Bachelor end project - Jonathan Donszelmann (Q4 academic year 2020/2021)
multi agent pathfinding (MAPF) is like pathfinding, but in a situation where the routes of multiple agents need to be planned simultaneously. During this planning, no collisions may occur. To achieve this, a typical A* (a star) solver for MAPF will use a search space consisting of the positions of all agents' positions at the same time. Each expansion will consider every combination of new positions of all agents. The search space is many dimensional. This leads to an exponential growth in compute time given a growing number of agents. MAPF is pspace-hard.
M* is a more efficient algorithm than A* to solve MAPF. It uses subdimensional expansion ( refering to the many dimensional search space). M* assumes all agents are independent and tries to plan a route for each agent independently according to an individually optimal policy (created using A*). Only when it detects that agents do collide, will it combine planning for only these colliding agents and in a sense locally increase the dimensionality of the search space.
This repository is the source code used to gather results for a paper. This is my bachelors project for the TU Delft. The paper can be found here or in the TU Delft repositories SOON
Code in this repository is intended to integrate with the api provided by mapf.nl, also created by me (note: there used to be a token in the sourcecode of this repository. Please don't try to use this, it has been invalidated). This website also contains attempts created by the algorithm in this repository
This repository contains the code for a simple A* implementation for MAPF, and multiple M* implementations. The original implementation of M* can be found in the mstar folder but is pretty unreadable. It is important to note that this version is a heavily adapted version of James Ellis's repository
The version used for all benchmarks in the paper can be found in the rewrite folder and is a complete rewite of M* from the ground up. It supports recursive M* as well as operator decomposition, and is highly configurable. It is also written functionally. A lot of the confusing state which was previously held in a couple of god classes is now passed around in a much more introspectable way.

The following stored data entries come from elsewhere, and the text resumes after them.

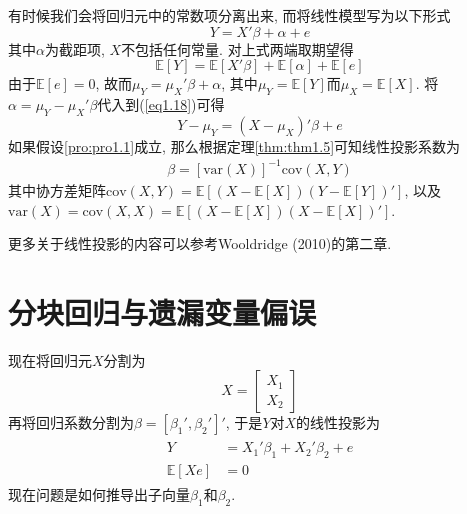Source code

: \documentclass[cn, 12pt, math=mtpro2, bibstyle=apa, blue, twocol]{elegantbook}
\newcommand{\E}{\mathbb{E}}
\newcommand{\var}{\text{var}}
\begin{document}
有时候我们会将回归元中的常数项分离出来, 而将线性模型写为以下形式
\begin{equation}\label{eq1.18}
  Y=X'\beta+\alpha+e
\end{equation}
其中$\alpha$为截距项, $X$不包括任何常量. 对上式两端取期望得
$$\E[Y]=\E[X'\beta]+\E[\alpha]+\E[e]$$
由于$\E[e]=0$, 故而$\mu_Y=\mu_X'\beta+\alpha$, 其中$\mu_Y=\E[Y]$而$\mu_X=\E[X]$. 将$\alpha=\mu_Y-\mu_X'\beta$代入到(\ref{eq1.18})可得
$$Y-\mu_Y=(X-\mu_X)'\beta+e$$
如果假设\ref{pro:pro1.1}成立, 那么根据定理\ref{thm:thm1.5}可知线性投影系数为
\begin{align*}
\beta=[\var(X)]^{-1}\text{cov}(X,Y)
\end{align*}
其中协方差矩阵$\text{cov}(X,Y)=\E[(X-\E[X])(Y-\E[Y])']$, 以及$\var(X)=\text{cov}(X,X)=\E[(X-\E[X])(X-\E[X])']$.

更多关于线性投影的内容可以参考Wooldridge (2010)的第二章.
\section{分块回归与遗漏变量偏误}
现在将回归元$X$分割为
\begin{equation}\label{eq1.22}
X=\begin{bmatrix}
      X_1 \\
      X_2
    \end{bmatrix}
\end{equation}
再将回归系数分割为$\beta=[\beta_1',\beta_2']'$, 于是$Y$对$X$的线性投影为
\begin{align}
\begin{split}
Y&=X_1'\beta_1+X_2'\beta_2+e \\
\E[Xe]&=0
\end{split}
\label{eq1.20}
\end{align}
现在问题是如何推导出子向量$\beta_1$和$\beta_2$.
\end{document}
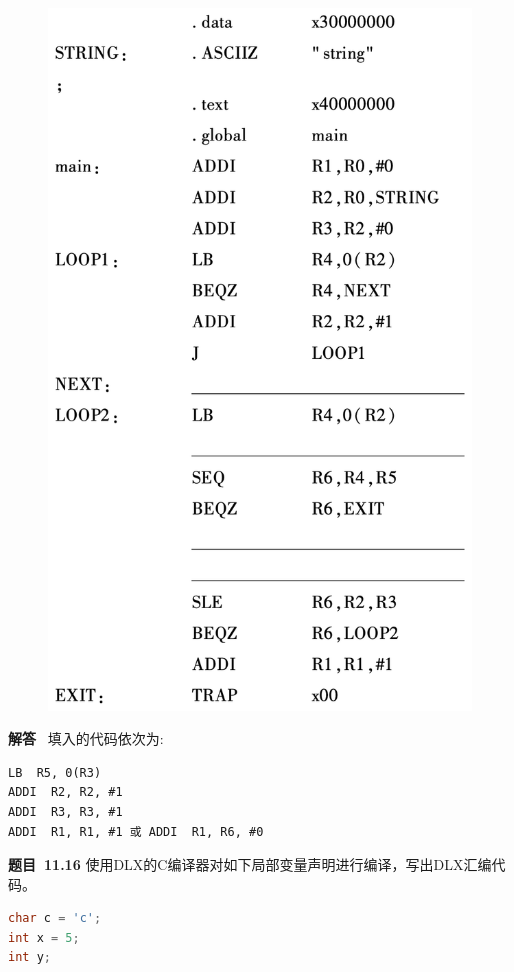\documentclass[10pt,a4paper,UTF8]{ctexart}
\newcommand{\problemname}{待定义}
\newenvironment{problem}{\begin{shaded}\par\noindent\textbf{题目\  \problemname}}{\end{shaded}\par}
\newenvironment{solution}{\par\noindent\textbf{解答}\ }{\par}
\begin{document}
\begin{figure}[H]
	\centering
	\includegraphics[scale=0.4]{img/11.14}
\end{figure}

\begin{solution}
	填入的代码依次为:
	\begin{lstlisting}
LB  R5, 0(R3)
ADDI  R2, R2, #1
ADDI  R3, R3, #1
ADDI  R1, R1, #1 或 ADDI  R1, R6, #0
	\end{lstlisting}

\end{solution}


\renewcommand{\problemname}{11.16}
\begin{problem}
	使用DLX的C编译器对如下局部变量声明进行编译，写出DLX汇编代码。
	\begin{lstlisting}[language=C]
char c = 'c';
int x = 5;
int y;
	\end{lstlisting}
\end{problem}
\end{document}
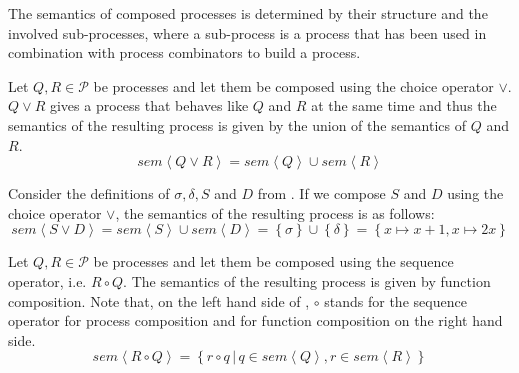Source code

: The semantics of composed processes is determined by their structure and the involved sub-processes, where a sub-process is a process that has been used in combination with process combinators to build a process. 

\begin{definition}
\label{def:sem_choice}
Let $Q, R \in \mathcal{P}$ be processes and let them be composed using the choice operator $\vee$. $Q \vee R$ gives a process that behaves like $Q$ and $R$ at the same time and thus the semantics of the resulting process is given by the union of the semantics of $Q$ and $R$.
  \begin{equation}
    \label{eqn:sem_choice}
    sem \left\langle Q \vee R \right\rangle = sem \left\langle Q \right\rangle \cup sem \left\langle R \right\rangle
  \end{equation}
  \hfill\qedsymbol
\end{definition}

\begin{example}
\label{exp:sem_chice}
Consider the definitions of $\sigma, \delta, S$ and $D$ from . If we compose $S$ and $D$ using the choice operator $\vee$, the semantics of the resulting process is as follows:
  \begin{equation}
    sem \left\langle S \vee D \right\rangle = sem \left\langle S \right\rangle \cup sem \left\langle D \right\rangle = \left\{ \sigma \right\} \cup \left\{ \delta \right\} = \left\{ x \mapsto x+1, x \mapsto 2x \right\}
  \end{equation}
  \hfill\qedsymbol
\end{example}


\begin{definition}
\label{def:sem_sequence}
Let $Q, R \in \mathcal{P}$ be processes and let them be composed using the sequence operator, i.e. $R \circ Q$. The semantics of the resulting process is given by function composition. Note that, on the left hand side of , $\circ$ stands for the sequence operator for process composition and for function composition on the right hand side.
  \begin{equation}
    \label{eqn:sem_sequence}
    sem \left\langle R \circ Q \right\rangle = \left\{ r \circ q \,|\, q \in sem \left\langle Q \right\rangle, r \in sem \left\langle R \right\rangle \right\}
  \end{equation}
  \hfill\qedsymbol
\end{definition}

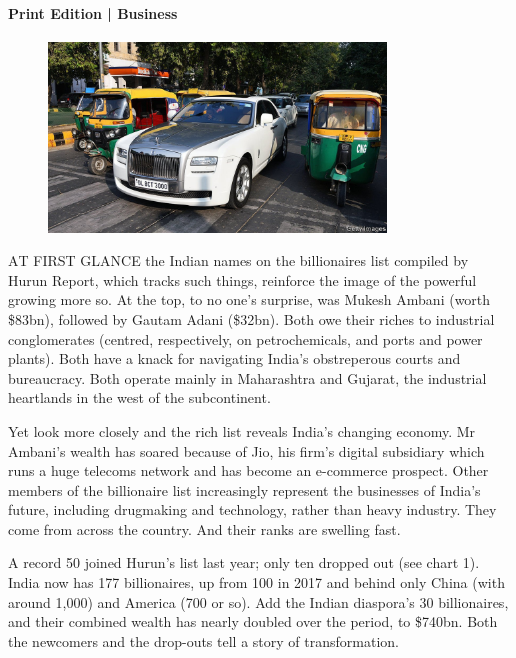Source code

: \documentclass{article}
\begin{document}
\paragraph{Print Edition | Business  \quad \color{gray}{Mar 27th 2021 }}
\begin{figure}[h]
\centering
\includegraphics[width=0.8\textwidth]{images/20210327_wbp501.jpg}
\end{figure}
\lettrine{A}T FIRST GLANCE the Indian names on the billionaires list compiled by Hurun Report, which tracks such things, reinforce the image of the powerful growing more so. At the top, to no one's surprise, was Mukesh Ambani (worth \$83bn), followed by Gautam Adani (\$32bn). Both owe their riches to industrial conglomerates (centred, respectively, on petrochemicals, and ports and power plants). Both have a knack for navigating India's obstreperous courts and bureaucracy. Both operate mainly in Maharashtra and Gujarat, the industrial heartlands in the west of the subcontinent. 

Yet look more closely and the rich list reveals India's changing economy. Mr Ambani's wealth has soared because of Jio, his firm's digital subsidiary which runs a huge telecoms network and has become an e-commerce prospect. Other members of the billionaire list increasingly represent the businesses of India's future, including drugmaking and technology, rather than heavy industry. They come from across the country. And their ranks are swelling fast. 

A record 50 joined Hurun's list last year; only ten dropped out (see chart 1). India now has 177 billionaires, up from 100 in 2017 and behind only China (with around 1,000) and America (700 or so). Add the Indian diaspora's 30 billionaires, and their combined wealth has nearly doubled over the period, to \$740bn. Both the newcomers and the drop-outs tell a story of transformation. 
\end{document}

As previously mentioned, all benchmarks are run with the version of M* which can be found here. Benchmark code can be found in the benchmarks folder. In this folder, python files can be found which run entire benchmarks. Basically, there is one for each graph in the paper. Also all results of these benchmarks can be found here (including raw data), and the exact maps on which benchmarks were run. This was done in an effort to make results as reproducible as possible.
Licensed under either of Apache License, Version 2.0 or MIT license at your option.
Unless you explicitly state otherwise, any contribution intentionally submitted for inclusion in this codebase, as defined in the Apache-2.0 license, shall be dual licensed as above, without any additional terms or conditions.